Voltaire’s mockery of Christianity and other organized religion is quite apparent in characters such as the Reverend Father Provincial, leader of the Jesuits in Paraguay. Upon arriving at the Jesuit kingdom, Candide and his companion observe the Reverend in all his glory; he is surrounded by armed soldiers, wears fine clothing, and carries a sword. When Candide asks to speak with the Reverend, he is informed that “He is upon the parade just after celebrating mass, and you cannot kiss his spurs till three hours hence” (Voltaire, 97). As the leader of a religious institution, one might expect the Reverend to be a humble, meek, welcoming man. However, Voltaire chooses to portray this character in an overly royal, prideful fashion.
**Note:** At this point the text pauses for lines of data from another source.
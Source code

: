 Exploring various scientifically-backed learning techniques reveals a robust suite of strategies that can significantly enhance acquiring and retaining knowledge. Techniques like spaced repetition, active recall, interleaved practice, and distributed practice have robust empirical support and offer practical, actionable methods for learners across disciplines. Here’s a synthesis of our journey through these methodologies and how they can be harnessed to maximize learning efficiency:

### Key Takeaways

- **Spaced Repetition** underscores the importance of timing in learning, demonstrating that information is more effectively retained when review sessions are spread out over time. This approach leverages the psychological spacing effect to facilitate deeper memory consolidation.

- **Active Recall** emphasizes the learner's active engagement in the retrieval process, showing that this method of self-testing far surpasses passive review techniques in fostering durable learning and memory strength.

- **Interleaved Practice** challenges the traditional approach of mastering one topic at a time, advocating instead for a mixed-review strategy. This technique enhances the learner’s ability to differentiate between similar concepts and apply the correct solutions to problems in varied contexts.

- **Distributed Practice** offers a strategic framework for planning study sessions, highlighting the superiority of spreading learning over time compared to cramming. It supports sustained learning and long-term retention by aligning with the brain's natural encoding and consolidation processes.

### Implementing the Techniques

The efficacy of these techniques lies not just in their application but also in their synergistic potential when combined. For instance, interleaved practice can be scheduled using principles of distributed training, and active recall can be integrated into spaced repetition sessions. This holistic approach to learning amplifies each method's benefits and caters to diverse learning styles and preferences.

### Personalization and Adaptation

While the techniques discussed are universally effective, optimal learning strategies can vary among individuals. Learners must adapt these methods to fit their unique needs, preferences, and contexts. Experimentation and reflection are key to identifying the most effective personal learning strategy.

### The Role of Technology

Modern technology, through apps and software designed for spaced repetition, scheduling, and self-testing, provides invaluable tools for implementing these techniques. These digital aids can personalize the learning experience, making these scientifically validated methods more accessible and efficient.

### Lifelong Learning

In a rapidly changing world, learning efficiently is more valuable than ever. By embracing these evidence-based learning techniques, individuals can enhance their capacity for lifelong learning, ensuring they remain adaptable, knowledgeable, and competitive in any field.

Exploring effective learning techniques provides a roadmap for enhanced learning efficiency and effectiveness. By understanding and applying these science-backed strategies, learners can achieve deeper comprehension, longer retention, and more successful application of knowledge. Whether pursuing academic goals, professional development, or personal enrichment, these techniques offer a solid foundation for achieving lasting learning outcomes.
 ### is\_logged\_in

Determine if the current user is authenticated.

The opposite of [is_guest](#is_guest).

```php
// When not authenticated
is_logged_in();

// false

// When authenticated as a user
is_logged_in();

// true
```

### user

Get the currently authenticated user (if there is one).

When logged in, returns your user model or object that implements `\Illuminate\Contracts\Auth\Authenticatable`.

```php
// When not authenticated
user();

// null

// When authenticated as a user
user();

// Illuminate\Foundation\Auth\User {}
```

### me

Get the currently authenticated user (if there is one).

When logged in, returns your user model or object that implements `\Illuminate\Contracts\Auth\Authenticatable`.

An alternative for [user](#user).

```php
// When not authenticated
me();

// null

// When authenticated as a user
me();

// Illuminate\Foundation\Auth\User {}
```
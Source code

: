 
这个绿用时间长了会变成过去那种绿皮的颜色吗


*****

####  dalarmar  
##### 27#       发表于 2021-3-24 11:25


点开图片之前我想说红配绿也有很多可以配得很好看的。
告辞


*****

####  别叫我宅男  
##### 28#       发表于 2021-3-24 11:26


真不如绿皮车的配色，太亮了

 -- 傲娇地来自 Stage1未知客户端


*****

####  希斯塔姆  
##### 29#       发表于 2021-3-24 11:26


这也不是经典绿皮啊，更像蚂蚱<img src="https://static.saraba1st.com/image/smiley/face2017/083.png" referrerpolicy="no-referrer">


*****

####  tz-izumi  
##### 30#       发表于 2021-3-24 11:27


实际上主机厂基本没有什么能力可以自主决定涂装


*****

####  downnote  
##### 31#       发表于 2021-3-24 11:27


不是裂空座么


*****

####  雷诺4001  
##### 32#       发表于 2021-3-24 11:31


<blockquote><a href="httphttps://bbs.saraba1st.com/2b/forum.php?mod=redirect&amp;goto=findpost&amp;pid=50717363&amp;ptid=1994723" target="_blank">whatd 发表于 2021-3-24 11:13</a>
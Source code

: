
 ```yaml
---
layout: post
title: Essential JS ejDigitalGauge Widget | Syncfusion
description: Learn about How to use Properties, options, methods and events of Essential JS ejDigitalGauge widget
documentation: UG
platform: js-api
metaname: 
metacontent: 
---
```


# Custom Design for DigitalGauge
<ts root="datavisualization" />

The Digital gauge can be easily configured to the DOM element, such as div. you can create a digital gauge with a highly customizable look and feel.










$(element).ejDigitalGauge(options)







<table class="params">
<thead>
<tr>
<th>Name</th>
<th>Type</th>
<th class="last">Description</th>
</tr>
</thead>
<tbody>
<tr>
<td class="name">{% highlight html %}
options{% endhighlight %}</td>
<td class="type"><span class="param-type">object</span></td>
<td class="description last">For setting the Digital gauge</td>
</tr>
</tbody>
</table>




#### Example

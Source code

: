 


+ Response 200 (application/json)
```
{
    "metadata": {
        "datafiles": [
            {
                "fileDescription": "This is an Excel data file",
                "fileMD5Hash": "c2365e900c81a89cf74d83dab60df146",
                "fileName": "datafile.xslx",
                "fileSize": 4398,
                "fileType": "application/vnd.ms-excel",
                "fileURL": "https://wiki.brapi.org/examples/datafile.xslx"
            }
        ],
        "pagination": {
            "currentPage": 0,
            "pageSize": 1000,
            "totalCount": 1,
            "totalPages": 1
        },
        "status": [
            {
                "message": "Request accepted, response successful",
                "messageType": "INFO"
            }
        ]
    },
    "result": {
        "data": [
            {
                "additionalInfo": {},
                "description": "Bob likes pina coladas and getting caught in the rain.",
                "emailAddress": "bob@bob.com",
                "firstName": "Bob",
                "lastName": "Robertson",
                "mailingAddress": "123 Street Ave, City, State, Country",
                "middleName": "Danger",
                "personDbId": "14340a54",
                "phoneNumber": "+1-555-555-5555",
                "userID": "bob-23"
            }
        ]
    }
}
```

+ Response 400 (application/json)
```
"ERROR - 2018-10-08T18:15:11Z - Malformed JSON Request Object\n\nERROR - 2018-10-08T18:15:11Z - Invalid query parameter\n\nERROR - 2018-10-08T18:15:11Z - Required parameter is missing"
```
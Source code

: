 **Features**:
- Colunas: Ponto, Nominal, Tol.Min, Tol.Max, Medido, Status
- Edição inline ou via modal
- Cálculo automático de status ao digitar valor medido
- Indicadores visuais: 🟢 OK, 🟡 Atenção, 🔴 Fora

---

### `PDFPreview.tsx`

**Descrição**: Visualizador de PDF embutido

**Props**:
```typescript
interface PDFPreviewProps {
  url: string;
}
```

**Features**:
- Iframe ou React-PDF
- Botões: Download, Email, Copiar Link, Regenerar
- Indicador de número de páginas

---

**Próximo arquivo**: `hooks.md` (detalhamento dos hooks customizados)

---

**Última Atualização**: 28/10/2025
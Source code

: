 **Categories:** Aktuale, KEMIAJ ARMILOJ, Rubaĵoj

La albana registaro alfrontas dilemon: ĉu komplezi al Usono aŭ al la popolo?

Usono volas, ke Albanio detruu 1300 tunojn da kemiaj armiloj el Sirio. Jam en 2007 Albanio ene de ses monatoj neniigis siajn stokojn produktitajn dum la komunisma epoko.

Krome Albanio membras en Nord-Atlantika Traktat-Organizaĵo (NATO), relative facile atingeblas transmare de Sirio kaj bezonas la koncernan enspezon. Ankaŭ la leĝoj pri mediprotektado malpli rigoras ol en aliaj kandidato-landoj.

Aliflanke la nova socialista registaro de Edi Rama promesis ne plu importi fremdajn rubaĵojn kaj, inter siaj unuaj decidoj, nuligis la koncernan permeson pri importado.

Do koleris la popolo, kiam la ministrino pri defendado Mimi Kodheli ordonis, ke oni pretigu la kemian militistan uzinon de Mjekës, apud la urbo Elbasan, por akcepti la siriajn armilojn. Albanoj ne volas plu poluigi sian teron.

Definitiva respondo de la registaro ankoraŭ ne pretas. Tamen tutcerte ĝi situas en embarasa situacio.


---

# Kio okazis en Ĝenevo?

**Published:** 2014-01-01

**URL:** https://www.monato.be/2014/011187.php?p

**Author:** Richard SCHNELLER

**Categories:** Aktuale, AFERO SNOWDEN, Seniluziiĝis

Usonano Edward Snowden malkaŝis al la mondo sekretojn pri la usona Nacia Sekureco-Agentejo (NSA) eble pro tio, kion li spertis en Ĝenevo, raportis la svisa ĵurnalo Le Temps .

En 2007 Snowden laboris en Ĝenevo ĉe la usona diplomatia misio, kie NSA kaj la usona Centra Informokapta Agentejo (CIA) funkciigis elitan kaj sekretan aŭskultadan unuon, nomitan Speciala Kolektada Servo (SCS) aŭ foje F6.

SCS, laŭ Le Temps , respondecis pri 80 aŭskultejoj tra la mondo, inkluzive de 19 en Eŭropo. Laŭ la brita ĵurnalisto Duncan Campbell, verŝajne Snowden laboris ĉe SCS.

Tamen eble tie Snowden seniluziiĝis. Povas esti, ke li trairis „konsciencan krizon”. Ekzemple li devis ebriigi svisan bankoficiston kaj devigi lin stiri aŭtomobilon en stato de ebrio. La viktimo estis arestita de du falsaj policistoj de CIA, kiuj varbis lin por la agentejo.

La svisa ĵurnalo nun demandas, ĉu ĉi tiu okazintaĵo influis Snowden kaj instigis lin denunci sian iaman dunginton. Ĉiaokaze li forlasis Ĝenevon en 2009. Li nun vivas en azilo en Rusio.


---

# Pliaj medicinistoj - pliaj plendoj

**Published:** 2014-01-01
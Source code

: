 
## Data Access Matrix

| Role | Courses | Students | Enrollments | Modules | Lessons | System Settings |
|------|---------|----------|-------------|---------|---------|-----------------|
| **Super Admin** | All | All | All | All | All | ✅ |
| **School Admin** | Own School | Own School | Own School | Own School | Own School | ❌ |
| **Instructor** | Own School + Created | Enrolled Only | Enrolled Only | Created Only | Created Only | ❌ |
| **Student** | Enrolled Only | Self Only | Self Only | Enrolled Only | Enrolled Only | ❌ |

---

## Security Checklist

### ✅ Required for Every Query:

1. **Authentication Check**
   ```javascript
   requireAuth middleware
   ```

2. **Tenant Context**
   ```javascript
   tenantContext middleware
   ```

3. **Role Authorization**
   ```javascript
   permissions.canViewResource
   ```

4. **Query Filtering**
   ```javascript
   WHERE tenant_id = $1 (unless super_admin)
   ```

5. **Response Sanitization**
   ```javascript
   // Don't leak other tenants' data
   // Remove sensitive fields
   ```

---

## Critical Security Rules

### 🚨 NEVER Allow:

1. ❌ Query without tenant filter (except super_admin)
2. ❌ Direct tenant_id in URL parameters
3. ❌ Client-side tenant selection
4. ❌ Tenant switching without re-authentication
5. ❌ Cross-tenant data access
The Reverend’s demeanor is the polar opposite of Christ’s attitude in the Bible. This example demonstrates Voltaire’s opinions concerning Old Regime Christianity and the hypocrisy that surrounds it. 

There is, however, reference to religion that does not carry a negative connotation. When Candide visits the paradisiacal kingdom of El Dorado, he discovers that the inhabitants “…Worship God morning and night” (Voltaire, 122). Upon further investigation, Candide also discovers that the people of El Dorado “…do not pray to Him; we have nothing to ask of Him; He has given us all we need, and we return him thanks without ceasing” (Voltaire, 122). The monks in El Dorado do not do not teach, govern, or dispute religion. Instead, they merely thank God for their blessings. The manner in which Voltaire showcases the religious scene of El Dorado stands in stark contrast with the way in which he describes European religion. He compares the hypocritical, controlling Christians with the perfect religious utopia of El Dorado. By doing so, Voltaire uses El Dorado to allude to and promote his own Deist beliefs.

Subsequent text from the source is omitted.